You can select from 126 initial waveforms: 32 analogue in nature, an extended set of 64 DWGS (Digital Waveform Generator System) waveforms, and 30 PCM (Pulse Code Modulation) samples. If you select an analogue wave, you can then adjust one or two parameters to further shape it into things such as supersaws and PWM waves. Other modifications include things such as decimation and decay on the noise sources (which suggests all manner of percussion sounds), detune amount on the dual and unison oscillators, and the modulation pitches (and, where appropriate, modulation depths) within the sync, ring modulation, cross-mod and FM oscillators. What’s more, you can control all of these parameters dynamically. The DWGS waveforms are just as interesting because they are themselves dual oscillators that can be detuned and subject to VPM (frequency modulation) to create another huge range of initial sounds ranging from hybrid analogue/digital to full-blown FM. Understandably, the PCM samples have no such parameters, but they nonetheless provide a useful range of additional waves including pianos, Clavinets, organs, brass, strings, choirs and so on.

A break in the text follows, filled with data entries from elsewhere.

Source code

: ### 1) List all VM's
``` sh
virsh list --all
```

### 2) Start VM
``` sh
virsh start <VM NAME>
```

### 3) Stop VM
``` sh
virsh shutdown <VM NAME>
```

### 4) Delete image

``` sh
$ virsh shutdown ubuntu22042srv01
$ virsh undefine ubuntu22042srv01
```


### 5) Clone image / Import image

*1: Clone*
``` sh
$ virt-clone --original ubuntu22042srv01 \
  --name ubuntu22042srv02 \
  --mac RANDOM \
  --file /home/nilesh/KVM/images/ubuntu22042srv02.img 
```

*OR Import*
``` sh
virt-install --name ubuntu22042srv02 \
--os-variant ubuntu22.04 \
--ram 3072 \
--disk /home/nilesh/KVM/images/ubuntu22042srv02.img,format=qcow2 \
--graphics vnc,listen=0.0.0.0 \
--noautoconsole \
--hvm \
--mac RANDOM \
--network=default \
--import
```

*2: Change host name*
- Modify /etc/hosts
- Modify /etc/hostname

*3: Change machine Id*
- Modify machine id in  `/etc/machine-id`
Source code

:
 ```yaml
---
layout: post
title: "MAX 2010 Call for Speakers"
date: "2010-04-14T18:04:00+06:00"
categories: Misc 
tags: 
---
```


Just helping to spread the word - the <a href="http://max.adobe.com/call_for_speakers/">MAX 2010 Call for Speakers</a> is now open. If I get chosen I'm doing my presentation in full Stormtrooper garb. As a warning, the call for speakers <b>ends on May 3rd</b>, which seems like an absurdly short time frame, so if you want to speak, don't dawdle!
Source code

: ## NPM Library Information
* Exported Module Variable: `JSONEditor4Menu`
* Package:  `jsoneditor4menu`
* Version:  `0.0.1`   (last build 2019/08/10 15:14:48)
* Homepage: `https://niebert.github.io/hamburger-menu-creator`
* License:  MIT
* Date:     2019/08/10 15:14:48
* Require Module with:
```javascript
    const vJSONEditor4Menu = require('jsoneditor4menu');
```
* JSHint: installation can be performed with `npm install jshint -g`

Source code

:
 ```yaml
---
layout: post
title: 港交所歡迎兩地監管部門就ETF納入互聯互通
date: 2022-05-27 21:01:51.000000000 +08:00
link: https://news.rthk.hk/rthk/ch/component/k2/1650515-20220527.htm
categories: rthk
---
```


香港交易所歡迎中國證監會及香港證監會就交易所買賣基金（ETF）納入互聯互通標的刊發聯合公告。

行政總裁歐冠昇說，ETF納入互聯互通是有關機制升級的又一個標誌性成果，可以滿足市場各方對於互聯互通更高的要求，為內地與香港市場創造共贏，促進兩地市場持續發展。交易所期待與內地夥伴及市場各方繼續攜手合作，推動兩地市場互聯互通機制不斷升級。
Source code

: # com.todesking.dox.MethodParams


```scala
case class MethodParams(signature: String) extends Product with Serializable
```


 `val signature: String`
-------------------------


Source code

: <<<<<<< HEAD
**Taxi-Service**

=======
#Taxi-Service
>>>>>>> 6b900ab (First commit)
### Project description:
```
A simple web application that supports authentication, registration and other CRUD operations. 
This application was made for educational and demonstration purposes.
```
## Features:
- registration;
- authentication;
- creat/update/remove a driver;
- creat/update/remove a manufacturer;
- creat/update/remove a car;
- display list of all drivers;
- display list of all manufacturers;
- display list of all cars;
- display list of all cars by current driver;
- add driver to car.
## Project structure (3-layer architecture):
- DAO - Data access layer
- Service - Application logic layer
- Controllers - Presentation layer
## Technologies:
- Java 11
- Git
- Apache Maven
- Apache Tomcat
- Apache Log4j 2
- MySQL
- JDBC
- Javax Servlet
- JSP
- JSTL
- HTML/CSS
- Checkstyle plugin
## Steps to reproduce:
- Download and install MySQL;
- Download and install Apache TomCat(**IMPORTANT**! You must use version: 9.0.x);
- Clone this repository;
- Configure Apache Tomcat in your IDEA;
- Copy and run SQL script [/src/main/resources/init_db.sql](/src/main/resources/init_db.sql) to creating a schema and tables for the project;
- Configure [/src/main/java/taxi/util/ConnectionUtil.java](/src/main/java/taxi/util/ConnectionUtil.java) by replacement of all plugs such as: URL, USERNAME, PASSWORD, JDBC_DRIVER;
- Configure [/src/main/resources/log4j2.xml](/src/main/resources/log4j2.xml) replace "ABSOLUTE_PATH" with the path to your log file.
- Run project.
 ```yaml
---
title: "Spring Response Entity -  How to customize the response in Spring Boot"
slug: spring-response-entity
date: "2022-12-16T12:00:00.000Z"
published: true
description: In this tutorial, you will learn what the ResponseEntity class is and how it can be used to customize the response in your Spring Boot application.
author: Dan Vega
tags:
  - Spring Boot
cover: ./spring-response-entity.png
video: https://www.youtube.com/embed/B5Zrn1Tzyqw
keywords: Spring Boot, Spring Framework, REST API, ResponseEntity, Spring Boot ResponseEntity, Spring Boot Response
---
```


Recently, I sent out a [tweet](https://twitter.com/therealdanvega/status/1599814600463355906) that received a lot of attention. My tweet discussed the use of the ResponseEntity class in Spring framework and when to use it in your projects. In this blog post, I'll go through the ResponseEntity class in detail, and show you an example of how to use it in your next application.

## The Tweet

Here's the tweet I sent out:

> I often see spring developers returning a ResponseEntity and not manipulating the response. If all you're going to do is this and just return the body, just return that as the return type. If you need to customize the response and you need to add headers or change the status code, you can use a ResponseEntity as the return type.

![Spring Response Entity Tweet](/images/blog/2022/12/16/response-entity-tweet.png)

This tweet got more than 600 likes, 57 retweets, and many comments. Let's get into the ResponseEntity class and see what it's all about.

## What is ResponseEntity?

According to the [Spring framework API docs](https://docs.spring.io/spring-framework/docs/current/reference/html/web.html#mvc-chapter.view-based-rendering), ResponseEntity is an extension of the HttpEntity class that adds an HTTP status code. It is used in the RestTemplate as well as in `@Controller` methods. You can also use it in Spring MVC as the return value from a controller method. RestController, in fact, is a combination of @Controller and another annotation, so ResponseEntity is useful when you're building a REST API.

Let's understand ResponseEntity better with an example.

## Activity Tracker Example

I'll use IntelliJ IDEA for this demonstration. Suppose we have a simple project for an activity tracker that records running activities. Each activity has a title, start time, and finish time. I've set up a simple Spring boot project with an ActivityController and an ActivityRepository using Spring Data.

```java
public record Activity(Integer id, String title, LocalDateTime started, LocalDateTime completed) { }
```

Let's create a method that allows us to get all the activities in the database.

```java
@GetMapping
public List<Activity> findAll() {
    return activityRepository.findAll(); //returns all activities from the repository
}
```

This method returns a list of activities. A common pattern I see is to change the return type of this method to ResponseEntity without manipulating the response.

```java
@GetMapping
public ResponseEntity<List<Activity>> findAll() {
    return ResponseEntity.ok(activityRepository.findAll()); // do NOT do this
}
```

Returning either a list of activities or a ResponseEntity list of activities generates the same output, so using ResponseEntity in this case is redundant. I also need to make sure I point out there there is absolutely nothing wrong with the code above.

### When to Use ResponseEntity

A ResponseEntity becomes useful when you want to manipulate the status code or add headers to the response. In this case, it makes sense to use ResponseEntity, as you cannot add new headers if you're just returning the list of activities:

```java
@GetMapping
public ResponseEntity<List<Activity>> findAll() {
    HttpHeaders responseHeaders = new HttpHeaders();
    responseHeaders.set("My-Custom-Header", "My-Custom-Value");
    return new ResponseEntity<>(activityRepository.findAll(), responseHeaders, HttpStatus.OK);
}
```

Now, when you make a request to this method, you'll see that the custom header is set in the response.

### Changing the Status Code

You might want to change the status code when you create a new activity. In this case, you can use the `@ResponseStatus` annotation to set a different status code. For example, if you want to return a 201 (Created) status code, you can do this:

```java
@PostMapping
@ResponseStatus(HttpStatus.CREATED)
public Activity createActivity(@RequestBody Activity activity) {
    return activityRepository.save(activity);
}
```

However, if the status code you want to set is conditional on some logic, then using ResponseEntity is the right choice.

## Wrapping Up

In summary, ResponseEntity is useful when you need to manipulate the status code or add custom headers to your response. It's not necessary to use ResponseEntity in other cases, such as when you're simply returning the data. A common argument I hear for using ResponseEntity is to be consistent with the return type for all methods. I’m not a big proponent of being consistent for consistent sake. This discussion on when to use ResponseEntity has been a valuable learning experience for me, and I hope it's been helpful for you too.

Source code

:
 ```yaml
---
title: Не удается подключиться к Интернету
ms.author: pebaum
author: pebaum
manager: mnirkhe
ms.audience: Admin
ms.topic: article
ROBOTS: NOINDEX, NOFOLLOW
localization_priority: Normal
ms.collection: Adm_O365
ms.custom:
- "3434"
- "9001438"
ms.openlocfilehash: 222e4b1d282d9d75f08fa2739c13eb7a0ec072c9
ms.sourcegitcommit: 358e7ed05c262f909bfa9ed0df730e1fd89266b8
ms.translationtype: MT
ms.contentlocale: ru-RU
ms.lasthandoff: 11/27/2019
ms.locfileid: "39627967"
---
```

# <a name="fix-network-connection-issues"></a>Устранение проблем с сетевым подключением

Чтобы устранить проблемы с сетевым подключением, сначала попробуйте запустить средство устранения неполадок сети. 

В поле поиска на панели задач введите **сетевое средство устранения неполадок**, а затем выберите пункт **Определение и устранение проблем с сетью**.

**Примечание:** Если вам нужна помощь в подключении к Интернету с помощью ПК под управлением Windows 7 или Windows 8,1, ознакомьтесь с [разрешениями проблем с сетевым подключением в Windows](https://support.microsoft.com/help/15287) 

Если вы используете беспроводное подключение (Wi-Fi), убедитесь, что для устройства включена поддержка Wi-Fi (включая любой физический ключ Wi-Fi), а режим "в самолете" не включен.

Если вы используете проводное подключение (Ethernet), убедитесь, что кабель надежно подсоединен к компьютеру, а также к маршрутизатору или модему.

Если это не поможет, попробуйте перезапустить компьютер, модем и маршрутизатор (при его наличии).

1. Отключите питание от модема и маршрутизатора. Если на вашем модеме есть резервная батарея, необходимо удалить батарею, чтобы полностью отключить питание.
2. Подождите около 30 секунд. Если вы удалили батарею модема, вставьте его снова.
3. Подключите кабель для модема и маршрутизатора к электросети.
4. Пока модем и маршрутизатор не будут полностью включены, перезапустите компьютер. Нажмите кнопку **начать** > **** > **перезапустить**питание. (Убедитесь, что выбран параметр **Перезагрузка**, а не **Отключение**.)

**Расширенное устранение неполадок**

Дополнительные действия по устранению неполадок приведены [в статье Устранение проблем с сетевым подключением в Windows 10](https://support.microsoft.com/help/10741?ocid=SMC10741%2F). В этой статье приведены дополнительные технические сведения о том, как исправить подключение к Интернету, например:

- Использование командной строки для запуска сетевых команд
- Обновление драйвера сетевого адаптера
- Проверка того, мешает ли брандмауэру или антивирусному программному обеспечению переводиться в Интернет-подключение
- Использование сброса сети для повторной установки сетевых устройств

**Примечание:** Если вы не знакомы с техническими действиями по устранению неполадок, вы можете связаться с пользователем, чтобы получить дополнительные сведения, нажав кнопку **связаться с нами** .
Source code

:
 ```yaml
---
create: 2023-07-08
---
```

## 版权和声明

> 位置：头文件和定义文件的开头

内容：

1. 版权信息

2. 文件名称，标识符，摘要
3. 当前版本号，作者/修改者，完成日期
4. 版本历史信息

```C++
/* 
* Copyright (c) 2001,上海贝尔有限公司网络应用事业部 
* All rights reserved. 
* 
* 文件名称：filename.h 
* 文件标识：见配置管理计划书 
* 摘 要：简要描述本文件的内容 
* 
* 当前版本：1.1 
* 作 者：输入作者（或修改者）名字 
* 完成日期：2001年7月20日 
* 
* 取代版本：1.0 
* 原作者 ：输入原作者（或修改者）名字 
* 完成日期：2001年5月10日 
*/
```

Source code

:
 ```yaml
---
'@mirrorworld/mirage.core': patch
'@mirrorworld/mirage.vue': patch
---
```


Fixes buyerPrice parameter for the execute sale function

The outputs of the oscillators are mixed and then passed to the filter section, which offers 18 filter options. Five of these were developed specifically for the KK, but the others will be of more interest to aficionados because they are modelled on the Minimoog, Prophet 5, SEM, MS20 and TB303. From the clean sweeps of the King and Moog models to the tortured screams and burblings of the MS20 and TB303, the KK offers a huge range of filter characteristics.

A second screen provides information about the currently selected Program. It doesn’t allow you to edit anything, but it’s a useful aide-mémoire.